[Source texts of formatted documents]
####

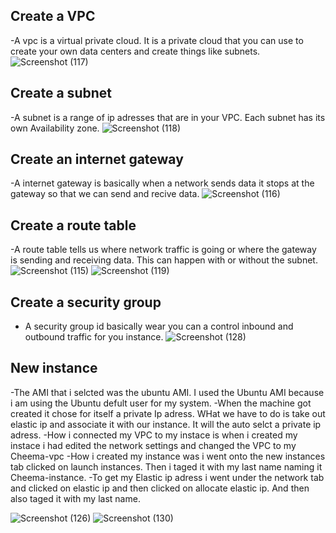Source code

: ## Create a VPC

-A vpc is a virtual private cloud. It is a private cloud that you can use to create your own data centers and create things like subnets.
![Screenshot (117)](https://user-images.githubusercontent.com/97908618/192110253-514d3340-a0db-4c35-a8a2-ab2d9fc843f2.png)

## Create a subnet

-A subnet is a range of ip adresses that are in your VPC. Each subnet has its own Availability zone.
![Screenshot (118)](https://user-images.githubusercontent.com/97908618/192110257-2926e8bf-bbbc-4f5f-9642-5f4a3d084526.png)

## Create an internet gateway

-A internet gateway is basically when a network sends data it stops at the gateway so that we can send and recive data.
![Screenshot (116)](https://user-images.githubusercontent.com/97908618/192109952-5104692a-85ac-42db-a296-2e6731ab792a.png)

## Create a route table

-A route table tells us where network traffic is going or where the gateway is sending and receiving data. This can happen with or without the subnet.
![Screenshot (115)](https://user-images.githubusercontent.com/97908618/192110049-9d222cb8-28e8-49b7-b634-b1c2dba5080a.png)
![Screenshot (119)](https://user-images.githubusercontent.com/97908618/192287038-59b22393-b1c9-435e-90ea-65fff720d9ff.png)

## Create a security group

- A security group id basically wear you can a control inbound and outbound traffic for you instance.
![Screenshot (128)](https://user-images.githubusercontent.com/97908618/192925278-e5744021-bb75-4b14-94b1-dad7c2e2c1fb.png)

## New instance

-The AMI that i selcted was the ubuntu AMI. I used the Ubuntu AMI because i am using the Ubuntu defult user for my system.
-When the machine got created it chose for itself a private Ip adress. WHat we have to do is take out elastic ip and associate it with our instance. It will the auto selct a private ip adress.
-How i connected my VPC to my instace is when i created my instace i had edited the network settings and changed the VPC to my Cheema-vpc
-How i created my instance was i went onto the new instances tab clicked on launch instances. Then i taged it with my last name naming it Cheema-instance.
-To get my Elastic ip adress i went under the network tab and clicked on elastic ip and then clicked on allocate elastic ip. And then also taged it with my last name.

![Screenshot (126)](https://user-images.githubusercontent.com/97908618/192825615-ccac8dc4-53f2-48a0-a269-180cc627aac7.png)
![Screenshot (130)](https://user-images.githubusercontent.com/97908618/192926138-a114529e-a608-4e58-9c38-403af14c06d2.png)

####

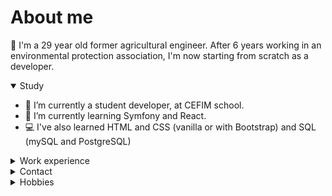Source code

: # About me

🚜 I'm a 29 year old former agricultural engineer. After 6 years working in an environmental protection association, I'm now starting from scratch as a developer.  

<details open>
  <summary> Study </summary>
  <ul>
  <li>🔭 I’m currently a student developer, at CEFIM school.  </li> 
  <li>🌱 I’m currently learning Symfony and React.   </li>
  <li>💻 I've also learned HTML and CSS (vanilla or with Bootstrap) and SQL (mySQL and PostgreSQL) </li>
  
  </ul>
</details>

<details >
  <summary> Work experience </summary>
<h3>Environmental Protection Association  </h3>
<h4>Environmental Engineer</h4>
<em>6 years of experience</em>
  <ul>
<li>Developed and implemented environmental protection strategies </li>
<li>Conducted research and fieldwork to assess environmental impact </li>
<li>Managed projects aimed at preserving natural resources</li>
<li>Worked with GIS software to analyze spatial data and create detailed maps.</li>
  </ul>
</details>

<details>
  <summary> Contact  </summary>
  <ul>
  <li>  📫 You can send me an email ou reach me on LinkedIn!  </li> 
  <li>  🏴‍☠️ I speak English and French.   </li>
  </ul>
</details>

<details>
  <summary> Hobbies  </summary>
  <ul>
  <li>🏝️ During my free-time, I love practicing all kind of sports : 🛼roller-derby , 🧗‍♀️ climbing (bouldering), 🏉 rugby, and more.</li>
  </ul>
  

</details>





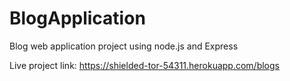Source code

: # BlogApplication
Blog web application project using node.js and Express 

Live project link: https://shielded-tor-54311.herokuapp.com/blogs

####

- _Exercise objective_
You are asked to count the lines of the records above in which the word "group" occurs, and to give only that number.

- _Written answer_
2